今後のFIT/FIP制度で支援する太陽光発電の類型、地域社会との共生を条件に

2026-08-05
資源エネルギー庁の再エネ主力電源化小委員会で、今後のFIT/FIP制度による支援重点化の対象類型を選定する基準が検討され、導入ポテンシャルや地域共生などの観点が示された。

専門家の視点

太陽光発電の支援重点化は、導入量という「実体」と地域共生という「物語」の接合点を試す制度設計です。選定基準に「今後の導入ポテンシャル」を置く以上、優良農地や傾斜地での大規模開発が再び有利になる可能性があります。一方で「地域との共生」を条件化するなら、送電線空き容量や地元合意形成のコストを誰が負担するのか、という実行レイヤーが欠落したままです。ここでの隠れた前提は、地域共生が定量的に評価できるという考え方です。しかし、合意形成の質や景観への影響は数値化しにくく、結局は発電コストの低い類型が優遇される構造が残ります。

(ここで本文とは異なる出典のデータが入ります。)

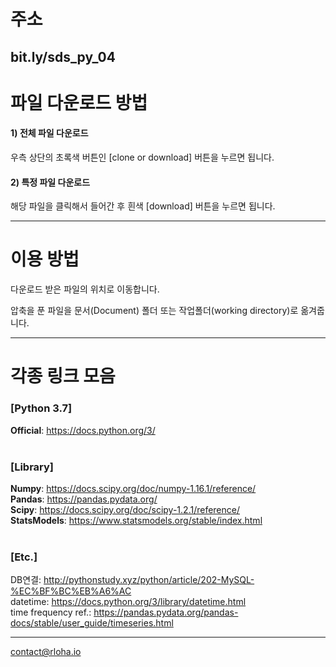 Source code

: # 주소

## bit.ly/sds_py_04

# 파일 다운로드 방법

#### 1) 전체 파일 다운로드 
우측 상단의 초록색 버튼인 [clone or download] 버튼을 누르면 됩니다.

#### 2) 특정 파일 다운로드
해당 파일을 클릭해서 들어간 후 흰색 [download] 버튼을 누르면 됩니다.

---------
# 이용 방법

다운로드 받은 파일의 위치로 이동합니다.

압축을 푼 파일을 문서(Document) 폴더 또는 작업폴더(working directory)로 옮겨줍니다.

---------
# 각종 링크 모음
### [Python 3.7]
<b>Official</b>: https://docs.python.org/3/ <br>
<br>
### [Library]
<b>Numpy</b>: https://docs.scipy.org/doc/numpy-1.16.1/reference/ <br> 
<b>Pandas</b>: https://pandas.pydata.org/ <br>
<b>Scipy</b>: https://docs.scipy.org/doc/scipy-1.2.1/reference/ <br>
<b>StatsModels</b>: https://www.statsmodels.org/stable/index.html <br>
<br>
### [Etc.]
DB연결: http://pythonstudy.xyz/python/article/202-MySQL-%EC%BF%BC%EB%A6%AC <br>
datetime: https://docs.python.org/3/library/datetime.html <br>
time frequency ref.: https://pandas.pydata.org/pandas-docs/stable/user_guide/timeseries.html <br>

<hr>

contact@rloha.io

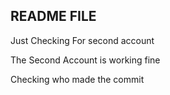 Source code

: ## README FILE
Just Checking For second account

The Second Account is working fine

Checking who made the commit


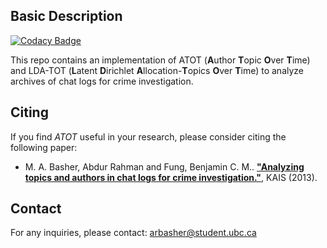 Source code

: ## Basic Description

[![Codacy Badge](https://app.codacy.com/project/badge/Grade/45864503f41a47688204453a03000720)](https://www.codacy.com/gh/arbasher/atot/dashboard?utm_source=github.com&amp;utm_medium=referral&amp;utm_content=arbasher/atot&amp;utm_campaign=Badge_Grade)

This repo contains an implementation of ATOT (**A**uthor **T**opic **O**ver **T**ime) and LDA-TOT (**L**atent **D**irichlet **A**llocation-**T**opics **O**ver **T**ime) to analyze archives of chat logs for crime investigation.


## Citing
If you find *ATOT* useful in your research, please consider citing the following paper:
- M. A. Basher, Abdur Rahman and Fung, Benjamin C. M.. **["Analyzing topics and authors in chat logs for crime investigation."](https://link.springer.com/article/10.1007/s10115-013-0617-y)**, KAIS (2013).

## Contact
For any inquiries, please contact: [arbasher@student.ubc.ca](mailto:arbasher@student.ubc.ca)
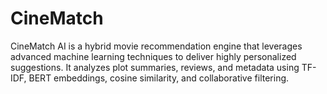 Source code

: # CineMatch
CineMatch AI is a hybrid movie recommendation engine that leverages advanced machine learning techniques to deliver highly personalized suggestions. It analyzes plot summaries, reviews, and metadata using TF-IDF, BERT embeddings, cosine similarity, and collaborative filtering.
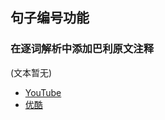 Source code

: ## 句子编号功能
### 在逐词解析中添加巴利原文注释
(文本暂无)
- [YouTube](https://youtu.be/phRFoQbAh8s "按住Ctrl键点开")
- [优酷](https://v.youku.com/v_show/id_XNDgwOTg4OTA0NA==.html "按住Ctrl键点开") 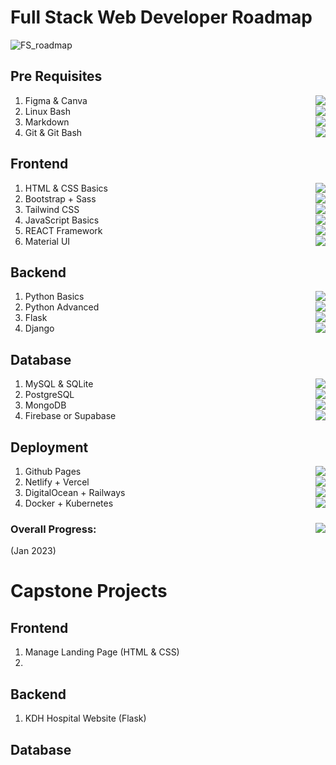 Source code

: # Full Stack Web Developer Roadmap
![FS_roadmap](https://user-images.githubusercontent.com/84141920/211140799-fffc7f64-a183-46de-a3a8-7f2356993be9.png)

## Pre Requisites
1. Figma & Canva <img align="right" src="https://progress-bar.dev/15"/>
2. Linux Bash <img align="right" src="https://progress-bar.dev/35"/>
3. Markdown <img align="right" src="https://progress-bar.dev/50"/>
4. Git & Git Bash <img align="right" src="https://progress-bar.dev/60"/>

## Frontend
1. HTML & CSS Basics <img align="right" src="https://progress-bar.dev/85"/>
2. Bootstrap + Sass <img align="right" src="https://progress-bar.dev/70"/>
3. Tailwind CSS <img align="right" src="https://progress-bar.dev/0"/>
4. JavaScript Basics <img align="right" src="https://progress-bar.dev/65"/>
5. REACT Framework <img align="right" src="https://progress-bar.dev/0"/>
6. Material UI <img align="right" src="https://progress-bar.dev/0"/>

## Backend 
1. Python Basics <img align="right" src="https://progress-bar.dev/85"/>
2. Python Advanced <img align="right" src="https://progress-bar.dev/10"/>
3. Flask <img align="right" src="https://progress-bar.dev/80"/>
4. Django <img align="right" src="https://progress-bar.dev/25"/>

## Database
1. MySQL & SQLite <img align="right" src="https://progress-bar.dev/90"/>
2. PostgreSQL <img align="right" src="https://progress-bar.dev/15"/> 
2. MongoDB <img align="right" src="https://progress-bar.dev/15"/>
3. Firebase or Supabase <img align="right" src="https://progress-bar.dev/0"/>

## Deployment 
1. Github Pages <img align="right" src="https://progress-bar.dev/60"/>
2. Netlify + Vercel <img align="right" src="https://progress-bar.dev/100"/>
3. DigitalOcean + Railways <img align="right" src="https://progress-bar.dev/0"/>
4. Docker + Kubernetes <img align="right" src="https://progress-bar.dev/0"/>

### Overall Progress: <img align="right" src="https://progress-bar.dev/25"/>
(Jan 2023)

# Capstone Projects
## Frontend
1. Manage Landing Page (HTML & CSS)
2. 

## Backend
1. KDH Hospital Website (Flask)

## Database
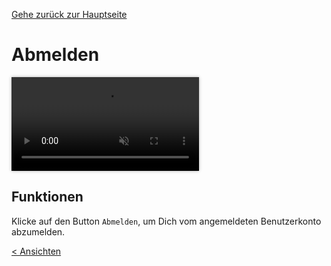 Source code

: [Gehe zurück zur Hauptseite](index.html)

# Abmelden

<video controls autoplay muted loop style="max-width: 100%; box-shadow: 0 0 5px rgba(0, 0, 0, 0.3);">
<source src="./videos/03_logout.mp4" type="video/mp4">
Your browser does not support the video tag.
</video>

<p></p>

## Funktionen

Klicke auf den Button `Abmelden`, um Dich vom angemeldeten Benutzerkonto abzumelden.

<div style="text-align: left; float: left;"><a href="current_project.html">< Ansichten</a></div>
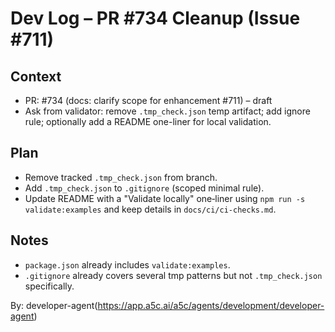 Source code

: # Dev Log – PR #734 Cleanup (Issue #711)

## Context

- PR: #734 (docs: clarify scope for enhancement #711) – draft
- Ask from validator: remove `.tmp_check.json` temp artifact; add ignore rule; optionally add a README one-liner for local validation.

## Plan

- Remove tracked `.tmp_check.json` from branch.
- Add `.tmp_check.json` to `.gitignore` (scoped minimal rule).
- Update README with a "Validate locally" one‑liner using `npm run -s validate:examples` and keep details in `docs/ci/ci-checks.md`.

## Notes

- `package.json` already includes `validate:examples`.
- `.gitignore` already covers several tmp patterns but not `.tmp_check.json` specifically.

By: developer-agent(https://app.a5c.ai/a5c/agents/development/developer-agent)
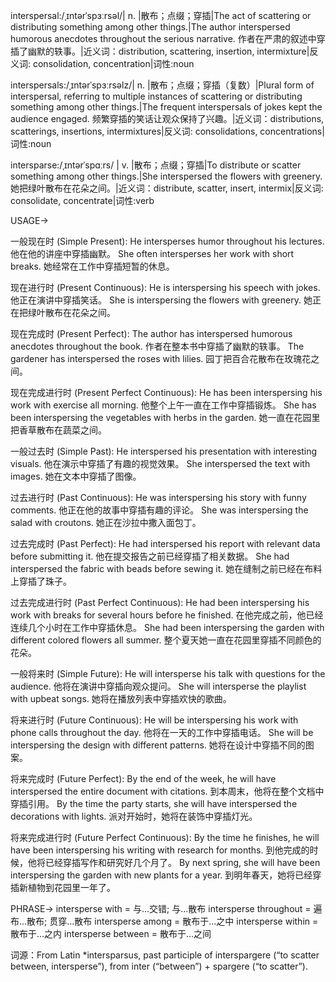 interspersal:/ˌɪntərˈspɜːrsəl/| n. |散布；点缀；穿插|The act of scattering or distributing something among other things.|The author interspersed humorous anecdotes throughout the serious narrative. 作者在严肃的叙述中穿插了幽默的轶事。|近义词：distribution, scattering, insertion, intermixture|反义词: consolidation, concentration|词性:noun

interspersals:/ˌɪntərˈspɜːrsəlz/| n. |散布；点缀；穿插（复数）|Plural form of interspersal, referring to multiple instances of scattering or distributing something among other things.|The frequent interspersals of jokes kept the audience engaged.  频繁穿插的笑话让观众保持了兴趣。|近义词：distributions, scatterings, insertions, intermixtures|反义词: consolidations, concentrations|词性:noun

intersparse:/ˌɪntərˈspɑːrs/ | v. |散布；点缀；穿插|To distribute or scatter something among other things.|She interspersed the flowers with greenery. 她把绿叶散布在花朵之间。|近义词：distribute, scatter, insert, intermix|反义词: consolidate, concentrate|词性:verb


USAGE->

一般现在时 (Simple Present):
He intersperses humor throughout his lectures. 他在他的讲座中穿插幽默。
She often intersperses her work with short breaks. 她经常在工作中穿插短暂的休息。

现在进行时 (Present Continuous):
He is interspersing his speech with jokes. 他正在演讲中穿插笑话。
She is interspersing the flowers with greenery. 她正在把绿叶散布在花朵之间。

现在完成时 (Present Perfect):
The author has interspersed humorous anecdotes throughout the book. 作者在整本书中穿插了幽默的轶事。
The gardener has interspersed the roses with lilies. 园丁把百合花散布在玫瑰花之间。

现在完成进行时 (Present Perfect Continuous):
He has been interspersing his work with exercise all morning. 他整个上午一直在工作中穿插锻炼。
She has been interspersing the vegetables with herbs in the garden. 她一直在花园里把香草散布在蔬菜之间。

一般过去时 (Simple Past):
He interspersed his presentation with interesting visuals. 他在演示中穿插了有趣的视觉效果。
She interspersed the text with images.  她在文本中穿插了图像。

过去进行时 (Past Continuous):
He was interspersing his story with funny comments. 他正在他的故事中穿插有趣的评论。
She was interspersing the salad with croutons. 她正在沙拉中撒入面包丁。

过去完成时 (Past Perfect):
He had interspersed his report with relevant data before submitting it. 他在提交报告之前已经穿插了相关数据。
She had interspersed the fabric with beads before sewing it. 她在缝制之前已经在布料上穿插了珠子。

过去完成进行时 (Past Perfect Continuous):
He had been interspersing his work with breaks for several hours before he finished.  在他完成之前，他已经连续几个小时在工作中穿插休息。
She had been interspersing the garden with different colored flowers all summer. 整个夏天她一直在花园里穿插不同颜色的花朵。

一般将来时 (Simple Future):
He will intersperse his talk with questions for the audience. 他将在演讲中穿插向观众提问。
She will intersperse the playlist with upbeat songs. 她将在播放列表中穿插欢快的歌曲。

将来进行时 (Future Continuous):
He will be interspersing his work with phone calls throughout the day. 他将在一天的工作中穿插电话。
She will be interspersing the design with different patterns. 她将在设计中穿插不同的图案。

将来完成时 (Future Perfect):
By the end of the week, he will have interspersed the entire document with citations. 到本周末，他将在整个文档中穿插引用。
By the time the party starts, she will have interspersed the decorations with lights. 派对开始时，她将在装饰中穿插灯光。

将来完成进行时 (Future Perfect Continuous):
By the time he finishes, he will have been interspersing his writing with research for months. 到他完成的时候，他将已经穿插写作和研究好几个月了。
By next spring, she will have been interspersing the garden with new plants for a year. 到明年春天，她将已经穿插新植物到花园里一年了。


PHRASE->
intersperse with =  与...交错; 与...散布
intersperse throughout =  遍布...散布; 贯穿...散布
intersperse among = 散布于...之中
intersperse within = 散布于...之内
intersperse between =  散布于...之间

词源：From Latin *intersparsus, past participle of interspargere (“to scatter between, intersperse”), from inter (“between”) + spargere (“to scatter”).

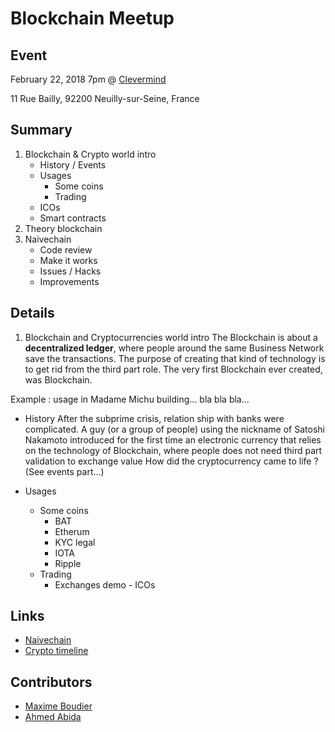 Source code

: 
# Blockchain Meetup

## Event

February 22, 2018 7pm @ [Clevermind](http://www.clevermind.fr/)

11 Rue Bailly, 92200 Neuilly-sur-Seine, France

## Summary
1. Blockchain & Crypto world intro
    - History / Events
    - Usages
      - Some coins
      - Trading
    - ICOs
    - Smart contracts
2. Theory blockchain
3. Naivechain
    - Code review
    - Make it works
    - Issues / Hacks
    - Improvements

## Details
1. Blockchain and Cryptocurrencies world intro
    The Blockchain is about a **decentralized ledger**, where people around the same Business Network save the transactions. The purpose of creating that kind of technology is to get rid from the third part role.
The very first Blockchain ever created, was Blockchain.

Example : usage in Madame Michu building... bla bla bla...

   - History
After the subprime crisis, relation ship with banks were complicated. A guy (or a group of people) using the nickname of Satoshi Nakamoto introduced for the first time an electronic currency that relies on the technology of Blockchain, where people does not need third part validation to exchange value
How did the cryptocurrency came to life ?
(See events part...)

   - Usages
        - Some coins
            - BAT
            - Etherum
            - KYC legal
            - IOTA
            - Ripple
        - Trading
            - Exchanges demo
    - ICOs

## Links

- [Naivechain](https://github.com/lhartikk/naivechain)
- [Crypto timeline](https://www.cryptotimeline.com/)

## Contributors

- [Maxime Boudier](https://github.com/rdbmax)
- [Ahmed Abida](https://github.com/aabida)
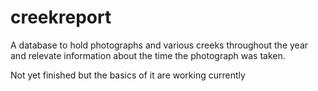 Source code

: # creekreport
A database to hold photographs and various creeks throughout the year and relevate information about the time the photograph was taken.

Not yet finished but the basics of it are working currently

期待先行のリスクは、市場が「共生条件付き」を一種の認証ラベルと見なして、実態以上の社会的受容性を織り込むことです。次の観測点は、この基準が具体的な入札制度やFIP価格設定にどう落とし込まれるかです。基準の抽象度が高いままなら、物語先走りの典型になります。両立しにくい二つの事実、すなわち導入速度の追求と地域の丁寧な合意形成を、制度が時間軸でどう順序付けるかが、この検討の成否を決めます。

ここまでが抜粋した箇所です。